Amid the glitz of growth and new development, many DFW residents face food insecurity


Taylor Coit

Despite rapid growth and new development, food insecurity remains a problem for many Dallas-Fort Worth residents.

Taylor Coit, Staff Writer

The Dallas-Fort Worth Metroplex has seen a boom in population growth, ranking No. 1 in the country in metropolitan growth, according to the U.S. Census Bureau. Many job opportunities and new residents are ready to settle in and call the Metroplex home.

New strip malls and apartments replaced once barren and lifeless areas. Developers in Arlington, Texas, invested significant sums in the growing entertainment district housing AT&T Stadium, home to the Dallas Cowboys.

But while things may look shiny and new, data show the glitzy developments may be curtains hiding away the harsh realities for long-time Metroplex residents.

According to the Taste Project, 15.4% of people in the United States live with food insecurity. Seventeen percent of Texas’ population suffers from food insecurity.

Tarrant County averages at about 18.1% of its population suffering from food insecurity. Thirty-six percent of these individuals do not qualify for government assistance programs.

The Tarrant Area Food Bank serves the DFW area around 1 million meals a week and 60 million  meals per year. The program serves Tarrant and 12 other surrounding counties, such as Denton and Parker.

Debbie Gormley, volunteer coordinator, said the program partners with 168 different pantries in the surrounding area. Most of the food it donates consist of non-persiahables, but the bank has recently built a community garden to start delivering fresh produce to shelters.

“It always feels great to help the community,” she said. “These people need our help and it’s a shame they are always neglected.”

According to Feeding America, in 2020, an estimated one in eight Americans were food insecure, equating to more than 38 million Americans. Almost 12 million of them were children.

These individuals live in areas called food deserts. Food deserts can be described as geographic areas where residents’ access to affordable, healthy food options is restricted or nonexistent due to the absence of grocery stores within convenient traveling distance, according to the Food Empowerment Project.

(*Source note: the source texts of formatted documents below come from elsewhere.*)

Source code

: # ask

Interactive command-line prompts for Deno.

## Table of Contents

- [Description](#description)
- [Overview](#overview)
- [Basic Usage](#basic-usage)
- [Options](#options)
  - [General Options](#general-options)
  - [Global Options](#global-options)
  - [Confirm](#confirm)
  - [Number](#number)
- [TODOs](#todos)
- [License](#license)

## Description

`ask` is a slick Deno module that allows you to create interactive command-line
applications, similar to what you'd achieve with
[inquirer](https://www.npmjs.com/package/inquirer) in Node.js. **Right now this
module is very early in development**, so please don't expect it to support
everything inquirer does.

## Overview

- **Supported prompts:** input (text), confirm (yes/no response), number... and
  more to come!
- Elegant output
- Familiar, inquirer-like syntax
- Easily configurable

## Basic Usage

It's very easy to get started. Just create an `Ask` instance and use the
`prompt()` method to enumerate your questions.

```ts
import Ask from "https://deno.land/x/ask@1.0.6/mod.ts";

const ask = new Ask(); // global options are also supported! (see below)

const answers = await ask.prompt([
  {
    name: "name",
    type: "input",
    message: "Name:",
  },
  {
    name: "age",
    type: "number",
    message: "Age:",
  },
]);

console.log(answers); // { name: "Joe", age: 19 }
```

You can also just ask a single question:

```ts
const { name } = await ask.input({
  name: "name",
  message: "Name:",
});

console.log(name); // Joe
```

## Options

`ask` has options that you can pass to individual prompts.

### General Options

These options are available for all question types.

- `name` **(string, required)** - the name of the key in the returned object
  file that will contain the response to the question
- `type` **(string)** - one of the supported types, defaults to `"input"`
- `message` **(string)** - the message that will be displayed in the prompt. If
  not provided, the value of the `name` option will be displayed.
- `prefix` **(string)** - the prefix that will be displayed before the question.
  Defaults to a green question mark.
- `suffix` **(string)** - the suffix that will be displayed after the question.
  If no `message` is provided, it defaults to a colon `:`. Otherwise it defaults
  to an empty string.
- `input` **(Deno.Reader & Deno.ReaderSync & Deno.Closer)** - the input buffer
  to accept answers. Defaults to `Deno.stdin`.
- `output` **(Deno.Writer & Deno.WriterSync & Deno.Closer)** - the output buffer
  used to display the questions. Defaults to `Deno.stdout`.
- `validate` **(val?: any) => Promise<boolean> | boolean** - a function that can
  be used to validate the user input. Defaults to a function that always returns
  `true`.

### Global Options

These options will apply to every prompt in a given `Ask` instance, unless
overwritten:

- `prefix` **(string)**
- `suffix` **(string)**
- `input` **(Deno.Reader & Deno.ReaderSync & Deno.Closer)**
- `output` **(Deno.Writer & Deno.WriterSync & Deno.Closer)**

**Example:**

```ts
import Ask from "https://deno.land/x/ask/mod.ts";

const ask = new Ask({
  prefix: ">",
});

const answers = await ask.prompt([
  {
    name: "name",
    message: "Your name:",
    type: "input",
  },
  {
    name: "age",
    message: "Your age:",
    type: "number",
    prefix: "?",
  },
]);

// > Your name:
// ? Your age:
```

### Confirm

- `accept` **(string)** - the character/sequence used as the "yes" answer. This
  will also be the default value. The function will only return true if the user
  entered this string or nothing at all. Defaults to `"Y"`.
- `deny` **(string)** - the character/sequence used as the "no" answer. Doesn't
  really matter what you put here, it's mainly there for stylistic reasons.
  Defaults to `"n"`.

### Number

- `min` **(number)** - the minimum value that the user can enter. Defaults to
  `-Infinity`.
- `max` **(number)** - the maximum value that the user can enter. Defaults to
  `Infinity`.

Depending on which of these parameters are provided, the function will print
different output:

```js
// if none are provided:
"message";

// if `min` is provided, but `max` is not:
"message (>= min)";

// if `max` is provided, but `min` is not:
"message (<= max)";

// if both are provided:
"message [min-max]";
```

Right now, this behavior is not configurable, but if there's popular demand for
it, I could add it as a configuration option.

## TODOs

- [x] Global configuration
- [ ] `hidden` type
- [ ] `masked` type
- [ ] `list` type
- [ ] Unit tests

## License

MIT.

Photo of crispy red apples.
In food deserts, residents’ access to fresh, nutritious food is limited because of a lack of supermarkets within a reasonable distance. (Staff Photo)

People living in these areas may find it difficult to locate goods that are culturally appropriate or that consider dietary restrictions such as gluten allergies and lactose intolerance.

According to the United States Department of Agriculture, there are four levels of food insecurity that describe the range of households’ experiences when accessing food. These levels are high food security, marginal food security, low food security and very low food insecurity.

High food security households have no problems or anxieties about consistently accessing food. Marginal food security household have some problems or anxieties when accessing food, but the quality is not substantially reduced.

Low food security households have reduced quality, variety and desirability of their diets, but their food intake and normal eating patterns are not disrupted. Very low food security households have irregular eating patterns and food intake due to lack of money or other resources to food.

USDA data show levels of food security for the period between 2010 and 2020.
USDA data show the levels of relative food security for U.S. residents from 2010-2020. (Taylor Coit)

John Hopkins University conducted a study in 2014 to observe the intersectionality of neighborhood racial segregation and its impact on food store availability. Researchers found that as the poverty of a neighborhood increased, supermarket availability decreased. Black census neighborhoods had the fewest supermarkets, while white census neighborhoods had the most.

Black and brown neighborhoods are mainly grouped in the urban zone of cities. Instead of supermarkets, there are an abundant number of convenience stores, according to the study.

Predominately Black neighborhoods have the highest level of poverty at 70.74%, the study found. Predominately Hispanic neighborhoods have a 71.52% high poverty rate and predominately white neighborhoods have a 21.15% high poverty rate.

As a result, poor predominately, black neighborhoods face a double jeopardy with the most limited access to quality food and supermarkets, according to the study.